◆ Assignment
Using the entries below, copy out all lines where "ALTA" is found.

◆ Input
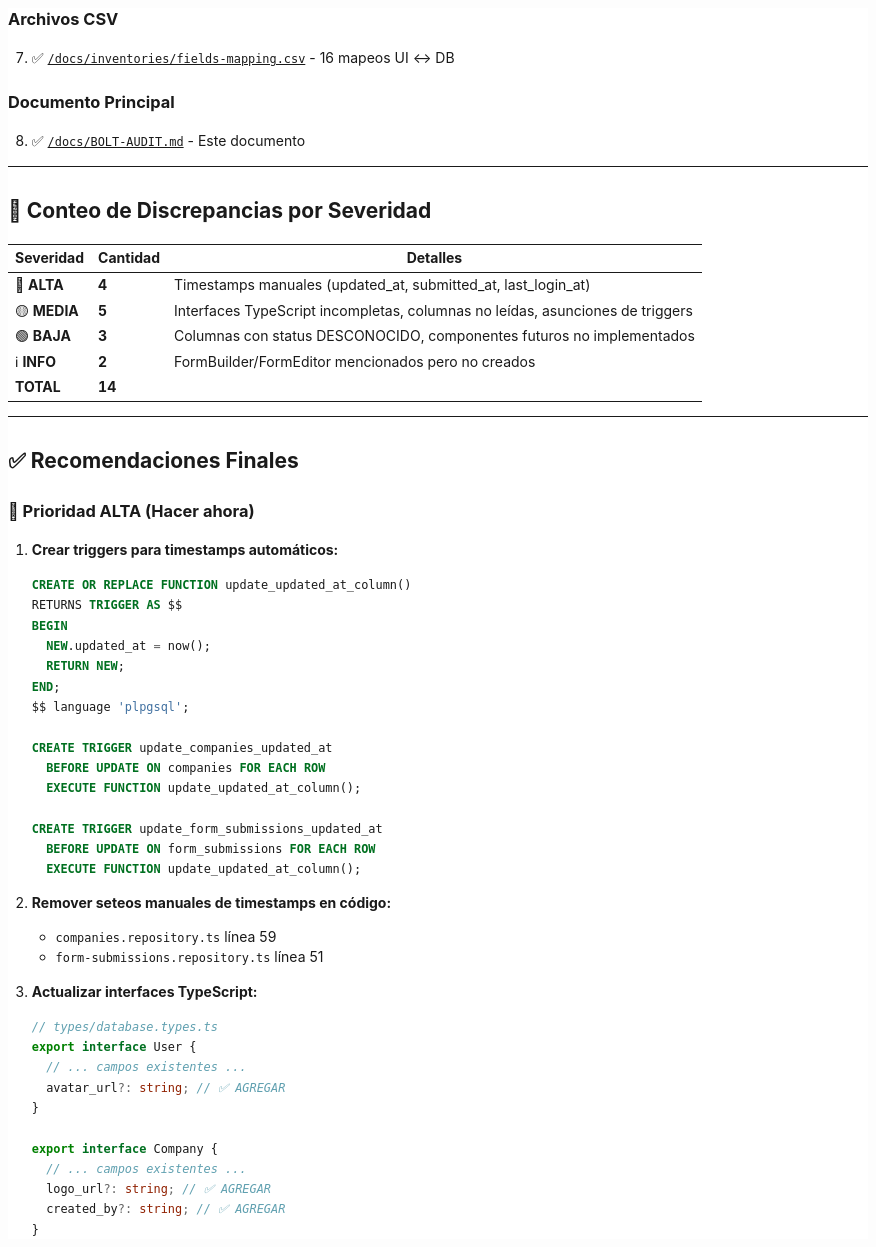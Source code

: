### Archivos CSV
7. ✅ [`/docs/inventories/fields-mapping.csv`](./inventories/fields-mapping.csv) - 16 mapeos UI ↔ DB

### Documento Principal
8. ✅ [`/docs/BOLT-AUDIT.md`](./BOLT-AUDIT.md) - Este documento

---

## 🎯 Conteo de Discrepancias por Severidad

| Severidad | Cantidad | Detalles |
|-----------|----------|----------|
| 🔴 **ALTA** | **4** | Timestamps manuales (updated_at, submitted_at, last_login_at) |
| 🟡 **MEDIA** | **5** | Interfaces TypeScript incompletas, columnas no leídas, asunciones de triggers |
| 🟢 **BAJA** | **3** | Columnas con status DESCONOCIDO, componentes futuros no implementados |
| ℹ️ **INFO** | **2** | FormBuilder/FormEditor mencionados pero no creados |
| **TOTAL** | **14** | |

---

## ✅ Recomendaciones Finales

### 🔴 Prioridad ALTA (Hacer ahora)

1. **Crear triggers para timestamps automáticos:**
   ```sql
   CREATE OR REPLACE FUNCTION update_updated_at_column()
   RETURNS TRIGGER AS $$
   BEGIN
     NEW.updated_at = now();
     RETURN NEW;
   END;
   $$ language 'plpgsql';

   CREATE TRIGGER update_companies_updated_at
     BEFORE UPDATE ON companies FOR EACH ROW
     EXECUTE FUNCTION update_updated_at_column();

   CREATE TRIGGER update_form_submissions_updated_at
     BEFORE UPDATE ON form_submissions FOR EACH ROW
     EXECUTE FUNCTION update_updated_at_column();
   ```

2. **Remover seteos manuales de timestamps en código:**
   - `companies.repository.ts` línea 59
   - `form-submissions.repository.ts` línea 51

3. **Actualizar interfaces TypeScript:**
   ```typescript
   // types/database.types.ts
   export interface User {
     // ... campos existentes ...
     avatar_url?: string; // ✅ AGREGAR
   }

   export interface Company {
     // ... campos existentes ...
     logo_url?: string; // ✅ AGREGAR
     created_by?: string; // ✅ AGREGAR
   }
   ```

◆ Answer
| 🔴 **ALTA** | **4** | Timestamps manuales (updated_at, submitted_at, last_login_at) |
### 🔴 Prioridad ALTA (Hacer ahora)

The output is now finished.